As for the action to come, you’ll have to go see the film to find out what happens. I will tell you that the film takes place ten years after the suitcase was hidden in the hotel and begins with a disparate group of folks checking in well after the El Royale’s heyday. There’s slick talking vacuum cleaner salesman Laramie Seymour Sullivan (Jon Hamm), Reno-bound singer Darlene Sweet (Cynthia Erivo), Father Daniel Flynn (Jeff Bridges), a priest with tired eyes and hippie chick Emily Summerspring (Dakota Johnson). All three pay front desk manager Miles (Lewis Pullman) the $8 deposit and take to their rooms.
Secrets are revealed about the guests and the hotel as an aura of menace clouds the sunny California/Nevada border. “We’re in a bit of a pickle,” says Father Flynn in what may be the understatement of the year.

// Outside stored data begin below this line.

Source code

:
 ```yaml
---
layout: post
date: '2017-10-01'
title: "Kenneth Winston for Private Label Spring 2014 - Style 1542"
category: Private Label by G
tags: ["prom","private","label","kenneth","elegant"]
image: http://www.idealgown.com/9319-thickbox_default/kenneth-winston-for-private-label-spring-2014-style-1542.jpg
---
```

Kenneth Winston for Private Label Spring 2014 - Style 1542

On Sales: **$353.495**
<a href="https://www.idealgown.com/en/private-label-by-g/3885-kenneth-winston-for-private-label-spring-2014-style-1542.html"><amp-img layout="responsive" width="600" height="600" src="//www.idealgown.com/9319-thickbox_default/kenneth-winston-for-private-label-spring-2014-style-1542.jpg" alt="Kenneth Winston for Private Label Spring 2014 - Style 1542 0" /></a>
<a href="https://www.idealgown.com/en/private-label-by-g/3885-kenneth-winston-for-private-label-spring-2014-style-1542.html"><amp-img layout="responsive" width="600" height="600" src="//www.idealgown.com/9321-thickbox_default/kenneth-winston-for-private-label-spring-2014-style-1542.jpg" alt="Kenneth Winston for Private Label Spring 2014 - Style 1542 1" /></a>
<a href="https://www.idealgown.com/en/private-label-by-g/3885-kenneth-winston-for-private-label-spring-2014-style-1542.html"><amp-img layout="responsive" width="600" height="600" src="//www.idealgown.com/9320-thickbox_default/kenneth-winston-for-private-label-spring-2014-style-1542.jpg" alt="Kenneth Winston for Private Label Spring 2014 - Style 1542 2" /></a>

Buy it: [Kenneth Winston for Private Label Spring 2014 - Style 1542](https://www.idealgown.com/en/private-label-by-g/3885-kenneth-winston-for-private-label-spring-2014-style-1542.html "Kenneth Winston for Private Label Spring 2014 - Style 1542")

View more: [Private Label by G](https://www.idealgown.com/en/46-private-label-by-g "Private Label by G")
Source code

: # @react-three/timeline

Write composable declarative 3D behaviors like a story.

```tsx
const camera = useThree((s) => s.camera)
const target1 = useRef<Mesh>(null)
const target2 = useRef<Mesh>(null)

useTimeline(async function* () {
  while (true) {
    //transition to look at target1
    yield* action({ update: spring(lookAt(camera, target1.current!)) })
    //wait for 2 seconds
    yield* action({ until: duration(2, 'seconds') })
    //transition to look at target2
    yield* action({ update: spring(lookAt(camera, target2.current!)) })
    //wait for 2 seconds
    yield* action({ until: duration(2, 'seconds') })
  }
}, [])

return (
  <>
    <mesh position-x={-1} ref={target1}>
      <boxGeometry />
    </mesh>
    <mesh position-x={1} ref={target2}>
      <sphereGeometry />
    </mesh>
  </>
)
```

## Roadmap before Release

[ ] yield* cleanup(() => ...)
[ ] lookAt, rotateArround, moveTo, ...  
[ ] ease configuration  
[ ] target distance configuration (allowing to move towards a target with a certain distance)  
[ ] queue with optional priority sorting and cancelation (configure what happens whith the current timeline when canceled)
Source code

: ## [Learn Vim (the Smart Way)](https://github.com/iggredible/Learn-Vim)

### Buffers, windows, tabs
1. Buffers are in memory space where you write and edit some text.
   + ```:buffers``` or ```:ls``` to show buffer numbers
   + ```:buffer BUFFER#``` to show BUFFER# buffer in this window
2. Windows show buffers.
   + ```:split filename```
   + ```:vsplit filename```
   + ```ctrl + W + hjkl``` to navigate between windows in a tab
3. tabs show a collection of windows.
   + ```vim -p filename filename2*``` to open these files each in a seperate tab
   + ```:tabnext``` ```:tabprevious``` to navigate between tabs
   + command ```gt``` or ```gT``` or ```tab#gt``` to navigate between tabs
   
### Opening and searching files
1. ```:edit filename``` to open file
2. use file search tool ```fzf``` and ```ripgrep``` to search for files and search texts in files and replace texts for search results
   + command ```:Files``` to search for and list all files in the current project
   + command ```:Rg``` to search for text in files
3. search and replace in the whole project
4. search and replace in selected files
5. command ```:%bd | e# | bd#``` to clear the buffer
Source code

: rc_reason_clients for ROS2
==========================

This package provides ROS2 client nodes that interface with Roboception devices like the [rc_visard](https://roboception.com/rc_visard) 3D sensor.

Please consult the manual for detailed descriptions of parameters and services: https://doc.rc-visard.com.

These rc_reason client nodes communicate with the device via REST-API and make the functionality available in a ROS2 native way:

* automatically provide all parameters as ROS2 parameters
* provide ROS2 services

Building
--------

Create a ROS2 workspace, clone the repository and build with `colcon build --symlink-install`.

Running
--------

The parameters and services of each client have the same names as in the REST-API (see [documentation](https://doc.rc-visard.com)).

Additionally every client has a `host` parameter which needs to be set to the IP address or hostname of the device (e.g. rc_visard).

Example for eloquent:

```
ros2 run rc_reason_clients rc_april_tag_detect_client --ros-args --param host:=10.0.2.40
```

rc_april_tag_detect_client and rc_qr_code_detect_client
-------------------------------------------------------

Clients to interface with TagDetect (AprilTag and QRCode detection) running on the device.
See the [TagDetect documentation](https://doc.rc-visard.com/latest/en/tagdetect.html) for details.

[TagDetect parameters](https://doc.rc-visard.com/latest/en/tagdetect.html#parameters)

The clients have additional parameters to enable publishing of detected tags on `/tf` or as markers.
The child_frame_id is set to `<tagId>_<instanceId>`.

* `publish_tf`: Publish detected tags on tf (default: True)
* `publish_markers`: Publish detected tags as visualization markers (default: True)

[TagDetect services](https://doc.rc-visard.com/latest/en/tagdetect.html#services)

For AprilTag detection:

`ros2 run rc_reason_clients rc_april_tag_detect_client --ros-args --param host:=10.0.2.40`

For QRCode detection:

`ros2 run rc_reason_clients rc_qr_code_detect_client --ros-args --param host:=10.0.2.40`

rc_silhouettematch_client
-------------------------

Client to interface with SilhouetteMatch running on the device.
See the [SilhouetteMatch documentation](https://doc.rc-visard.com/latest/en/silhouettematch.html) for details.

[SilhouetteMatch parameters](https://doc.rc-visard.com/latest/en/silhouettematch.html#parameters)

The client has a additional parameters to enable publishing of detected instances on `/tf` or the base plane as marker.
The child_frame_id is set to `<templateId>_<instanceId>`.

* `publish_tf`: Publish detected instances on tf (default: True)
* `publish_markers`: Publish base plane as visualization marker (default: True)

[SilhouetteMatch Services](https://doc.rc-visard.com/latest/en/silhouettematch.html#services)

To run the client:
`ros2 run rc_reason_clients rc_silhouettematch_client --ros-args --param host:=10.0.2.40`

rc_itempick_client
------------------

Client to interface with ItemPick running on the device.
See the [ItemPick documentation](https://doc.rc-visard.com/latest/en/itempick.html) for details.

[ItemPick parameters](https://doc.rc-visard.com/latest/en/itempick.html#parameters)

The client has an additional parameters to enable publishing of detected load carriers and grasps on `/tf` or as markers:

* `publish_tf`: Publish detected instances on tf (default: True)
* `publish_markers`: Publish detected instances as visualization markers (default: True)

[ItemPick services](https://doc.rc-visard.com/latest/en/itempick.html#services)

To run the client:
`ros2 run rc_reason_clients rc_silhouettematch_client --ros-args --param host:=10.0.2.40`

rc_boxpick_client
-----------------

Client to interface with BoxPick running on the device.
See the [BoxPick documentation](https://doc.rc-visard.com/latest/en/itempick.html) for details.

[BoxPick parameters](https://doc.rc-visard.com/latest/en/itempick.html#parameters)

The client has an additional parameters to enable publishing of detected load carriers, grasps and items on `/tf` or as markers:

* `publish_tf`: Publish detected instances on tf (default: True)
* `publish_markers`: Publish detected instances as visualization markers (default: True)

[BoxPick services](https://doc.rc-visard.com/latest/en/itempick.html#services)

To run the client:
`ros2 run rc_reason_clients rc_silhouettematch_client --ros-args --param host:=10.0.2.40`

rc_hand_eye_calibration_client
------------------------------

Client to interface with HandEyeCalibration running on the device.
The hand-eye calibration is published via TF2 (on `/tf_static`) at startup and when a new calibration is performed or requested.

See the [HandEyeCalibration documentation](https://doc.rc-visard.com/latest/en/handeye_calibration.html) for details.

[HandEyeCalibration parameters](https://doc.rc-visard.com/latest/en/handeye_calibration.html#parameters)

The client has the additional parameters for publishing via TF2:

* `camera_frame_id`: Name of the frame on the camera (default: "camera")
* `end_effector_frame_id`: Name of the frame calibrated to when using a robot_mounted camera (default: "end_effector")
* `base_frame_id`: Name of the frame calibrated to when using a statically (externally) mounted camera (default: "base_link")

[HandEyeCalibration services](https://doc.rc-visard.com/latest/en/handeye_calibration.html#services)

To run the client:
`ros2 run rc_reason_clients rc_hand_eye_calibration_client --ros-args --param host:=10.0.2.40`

Goddard takes his time setting up the narrative drive of “Bad Times at the El Royale.” He bobs and weaves, playing with time, slowly revealing the intricacies of the story. For the patient—it runs two hours and 21 minutes—it’s a heck of a ride but may prove too opaque for casual viewers. Large conspiracies are hinted at, secrets are kept and no one is really who they seem to be. For those willing to submit to the grimly funny and admittedly indulgent proceedings, it’s a Tarantino-esque web of intrigue and unexpected violence that plays both as a crime drama and a metaphor for the decay of 1960s idealism.
“Bad Times at the El Royale” is a good movie filled with bad people. It asks you to care about people who do terrible things and by the end, thanks to inventive storytelling and good performances—Erivo is s standout—you just might.